**Records from a data collection:**
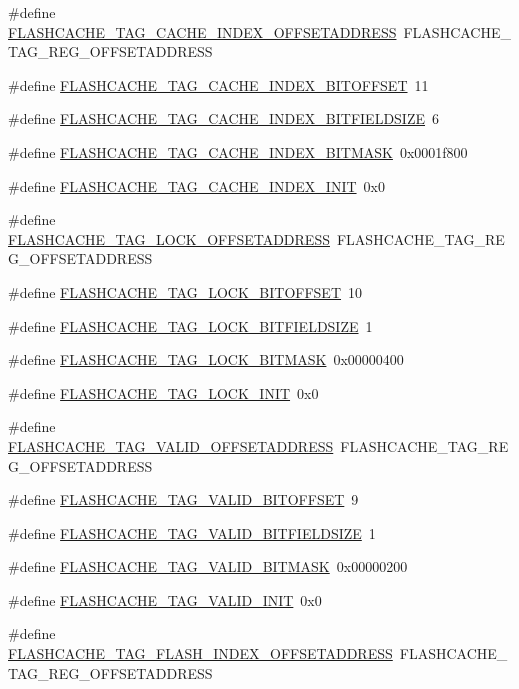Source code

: \begin{DoxyCompactItemize}
\#define \hyperlink{a00550_accf6a86af96c276337e7b13678f41cbf}{FLASHCACHE\_\-TAG\_\-CACHE\_\-INDEX\_\-OFFSETADDRESS}~FLASHCACHE\_\-TAG\_\-REG\_\-OFFSETADDRESS
\item 
\#define \hyperlink{a00550_a06a06dc5e1344d980b33c855224cbf1c}{FLASHCACHE\_\-TAG\_\-CACHE\_\-INDEX\_\-BITOFFSET}~11
\item 
\#define \hyperlink{a00550_a47374c2793b3b40d6c844fb1bd4e7cd5}{FLASHCACHE\_\-TAG\_\-CACHE\_\-INDEX\_\-BITFIELDSIZE}~6
\item 
\#define \hyperlink{a00550_aad857b0345facedb022603ec18f29712}{FLASHCACHE\_\-TAG\_\-CACHE\_\-INDEX\_\-BITMASK}~0x0001f800
\item 
\#define \hyperlink{a00550_adbd53f01505fed3e9502b6bdaea3bfc1}{FLASHCACHE\_\-TAG\_\-CACHE\_\-INDEX\_\-INIT}~0x0
\item 
\#define \hyperlink{a00550_abfc1aaf4eb6e4d871131c60a7a8123d9}{FLASHCACHE\_\-TAG\_\-LOCK\_\-OFFSETADDRESS}~FLASHCACHE\_\-TAG\_\-REG\_\-OFFSETADDRESS
\item 
\#define \hyperlink{a00550_aa29ce89d0473f49ef7a4e738e2716d05}{FLASHCACHE\_\-TAG\_\-LOCK\_\-BITOFFSET}~10
\item 
\#define \hyperlink{a00550_aa55da415bceea81ab40d540e10145c81}{FLASHCACHE\_\-TAG\_\-LOCK\_\-BITFIELDSIZE}~1
\item 
\#define \hyperlink{a00550_a62a488b250fea84fd1811af77c98989c}{FLASHCACHE\_\-TAG\_\-LOCK\_\-BITMASK}~0x00000400
\item 
\#define \hyperlink{a00550_aa6bb9f54019c1dcf4c83897d7fc3b091}{FLASHCACHE\_\-TAG\_\-LOCK\_\-INIT}~0x0
\item 
\#define \hyperlink{a00550_a88581a06a74b96a3237a702ac6589937}{FLASHCACHE\_\-TAG\_\-VALID\_\-OFFSETADDRESS}~FLASHCACHE\_\-TAG\_\-REG\_\-OFFSETADDRESS
\item 
\#define \hyperlink{a00550_adc87910cda07c997c1382e36f7f8e3dd}{FLASHCACHE\_\-TAG\_\-VALID\_\-BITOFFSET}~9
\item 
\#define \hyperlink{a00550_ad0c358a0e1ea4a1da62ae4fb3ce5b3f2}{FLASHCACHE\_\-TAG\_\-VALID\_\-BITFIELDSIZE}~1
\item 
\#define \hyperlink{a00550_a3df401d3696ff3cc648cd622ea61dcbc}{FLASHCACHE\_\-TAG\_\-VALID\_\-BITMASK}~0x00000200
\item 
\#define \hyperlink{a00550_a1f950ebbc9a781eb958eff0033e90122}{FLASHCACHE\_\-TAG\_\-VALID\_\-INIT}~0x0
\item 
\#define \hyperlink{a00550_a6f59e0104425746e2c6c44268ce91948}{FLASHCACHE\_\-TAG\_\-FLASH\_\-INDEX\_\-OFFSETADDRESS}~FLASHCACHE\_\-TAG\_\-REG\_\-OFFSETADDRESS

\end{DoxyCompactItemize}
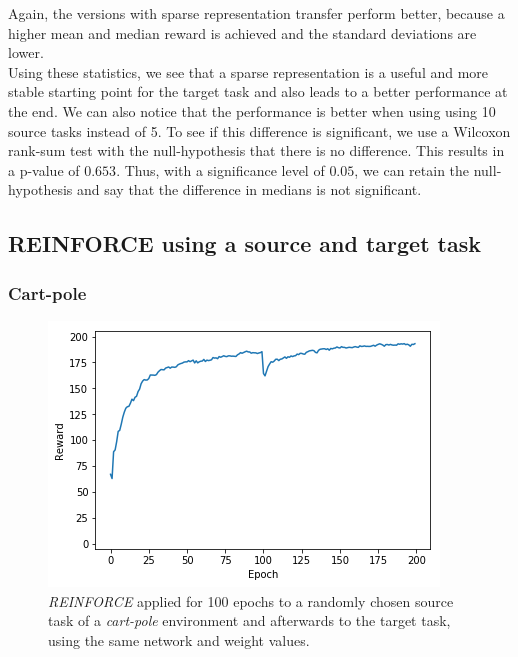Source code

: Again, the versions with sparse representation transfer perform better, because a higher mean and median reward is achieved and the standard deviations are lower.\\
Using these statistics, we see that a sparse representation is a useful and more stable starting point for the target task and also leads to a better performance at the end.
We can also notice that the performance is better when using using 10 source tasks instead of 5. To see if this difference is significant, we use a Wilcoxon rank-sum test with the null-hypothesis that there is no difference. This results in a p-value of $0.653$. Thus, with a significance level of $0.05$, we can retain the null-hypothesis and say that the difference in medians is not significant.

\subsection{REINFORCE using a source and target task} %
\label{sub:reinforce_using_a_source_and_target_task}
\subsubsection{Cart-pole} %
\label{ssub:reinforce_source_target:cart_pole}
\begin{figure}[htb]
    \centering
    \includegraphics[width=.8\linewidth]{images/results/CartPole/reinforce_2tasks.png}
    \caption{\textit{REINFORCE} applied for 100 epochs to a randomly chosen source task of a \textit{cart-pole} environment and afterwards to the target task, using the same network and weight values.}
    \label{fig:carpole:reward_reinforce_2tasks}
\end{figure}
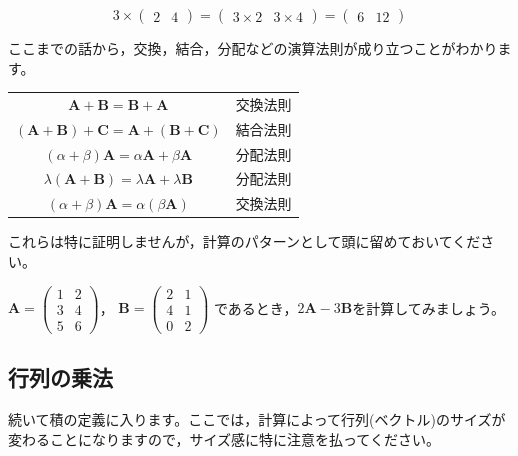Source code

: \documentclass{ltjsbook}
\begin{document}
\begin{equation*}
    3 \times
    \begin{pmatrix}
        2 & 4
    \end{pmatrix}
    =
    \begin{pmatrix}
        3 \times 2 & 3 \times 4
    \end{pmatrix}
    =
    \begin{pmatrix}
        6 & 12
    \end{pmatrix}
\end{equation*}

ここまでの話から，交換，結合，分配などの演算法則が成り立つことがわかります。

\begin{center}
    \begin{tabular}{cr}
        $\bm{A} + \bm{B}  = \bm{B} + \bm{A}$                     & 交換法則 \\
        $(\bm{A} + \bm{B})+\bm{C}  = \bm{A} + (\bm{B}+\bm{C})$   & 結合法則 \\
        $(\alpha + \beta)\bm{A} = \alpha\bm{A} + \beta\bm{A}$    & 分配法則 \\
        $\lambda(\bm{A}+\bm{B}) = \lambda\bm{A} + \lambda\bm{B}$ & 分配法則 \\
        $(\alpha + \beta )\bm{A}  = \alpha(\beta\bm{A})$         & 交換法則 \\
    \end{tabular}
\end{center}

これらは特に証明しませんが，計算のパターンとして頭に留めておいてください。

\begin{reidai}{}{}

    $\bm{A} = \begin{pmatrix} 1 & 2 \\ 3 & 4 \\ 5 & 6\end{pmatrix}$，
    $\bm{B} = \begin{pmatrix} 2 & 1 \\ 4 & 1 \\ 0 & 2\end{pmatrix}$
    であるとき，$2\bm{A} -3 \bm{B}$を計算してみましょう。

\end{reidai}

\subsection{行列の乗法}
続いて積の定義に入ります。ここでは，計算によって行列(ベクトル)のサイズが変わることになりますので，サイズ感に特に注意を払ってください。
\end{document}

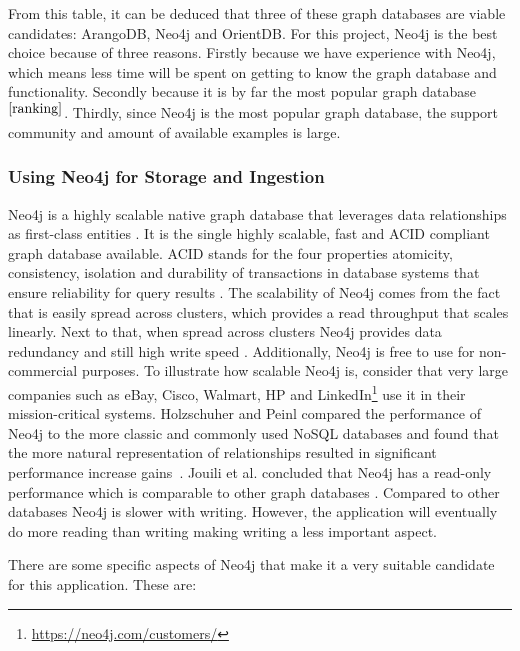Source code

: From this table, it can be deduced that three of these graph databases are viable candidates: ArangoDB, Neo4j and OrientDB. For this project, Neo4j is the best choice because of three reasons. Firstly because we have experience with Neo4j, which means less time will be spent on getting to know the graph database and functionality. Secondly because it is by far the most popular graph database $^{\ref{ranking}}$. Thirdly, since Neo4j is the most popular graph database, the support community and amount of available examples is large.

\subsubsection{Using Neo4j for Storage and Ingestion}
Neo4j is a highly scalable native graph database that leverages data relationships as first-class entities \cite{neo4j}. It is the single highly scalable, fast and ACID compliant graph database available. ACID stands for the four properties atomicity, consistency, isolation and durability of transactions in database systems that ensure reliability for query results \cite{haerder1983principles}. The scalability of Neo4j comes from the fact that is easily spread across clusters, which provides a read throughput that scales linearly. Next to that, when spread across clusters Neo4j provides data redundancy and still high write speed \cite{neo4jscalable}. Additionally, Neo4j is free to use for non-commercial purposes. To illustrate how scalable Neo4j is, consider that very large companies such as eBay, Cisco, Walmart, HP and LinkedIn\footnote{\url{https://neo4j.com/customers/}} use it in their mission-critical systems. Holzschuher and Peinl compared the performance of Neo4j to the more classic and commonly used NoSQL databases and found that the more natural representation of relationships resulted in significant performance increase gains~\cite{holzschuher2013performance}. Jouili et al. concluded that Neo4j has a read-only performance which is comparable to other graph databases \cite{jouili2013}. Compared to other databases Neo4j is slower with writing. However, the application will eventually do more reading than writing making writing a less important aspect.

There are some specific aspects of Neo4j that make it a very suitable candidate for this application. These are:

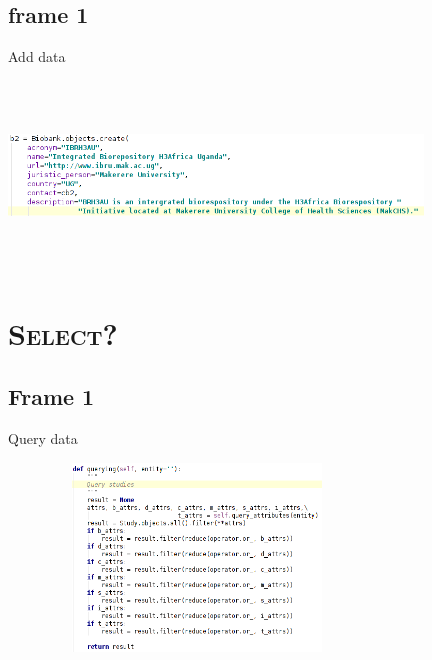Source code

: \documentclass[xcolor=x11names,compress]{beamer}
\renewcommand{\(}{\begin{columns}}
\renewcommand{\)}{\end{columns}}
\newcommand{\<}[1]{\begin{column}{#1}}
\renewcommand{\>}{\end{column}}
\begin{document}
\subsection{frame 1}
\begin{frame}{Add data}
  \begin{block}{}
    \includegraphics[width=11cm, height=5cm]{images/filldata.png}
  \end{block}
\end{frame}

\section{\scshape Select?}
\subsection{Frame 1}
\begin{frame}{Query data}
  \begin{block}{}
    \includegraphics[width=10cm, height=5cm]{images/querying.png}
  \end{block}
\end{frame}

\end{document}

**YOUR GOAL:**
Copy out each line of the data in which the word "VALID" appears.

**YOUR RESPONSE:**
\#define \hyperlink{a00550_a88581a06a74b96a3237a702ac6589937}{FLASHCACHE\_\-TAG\_\-VALID\_\-OFFSETADDRESS}~FLASHCACHE\_\-TAG\_\-REG\_\-OFFSETADDRESS
\#define \hyperlink{a00550_adc87910cda07c997c1382e36f7f8e3dd}{FLASHCACHE\_\-TAG\_\-VALID\_\-BITOFFSET}~9
\#define \hyperlink{a00550_ad0c358a0e1ea4a1da62ae4fb3ce5b3f2}{FLASHCACHE\_\-TAG\_\-VALID\_\-BITFIELDSIZE}~1
\#define \hyperlink{a00550_a3df401d3696ff3cc648cd622ea61dcbc}{FLASHCACHE\_\-TAG\_\-VALID\_\-BITMASK}~0x00000200
\#define \hyperlink{a00550_a1f950ebbc9a781eb958eff0033e90122}{FLASHCACHE\_\-TAG\_\-VALID\_\-INIT}~0x0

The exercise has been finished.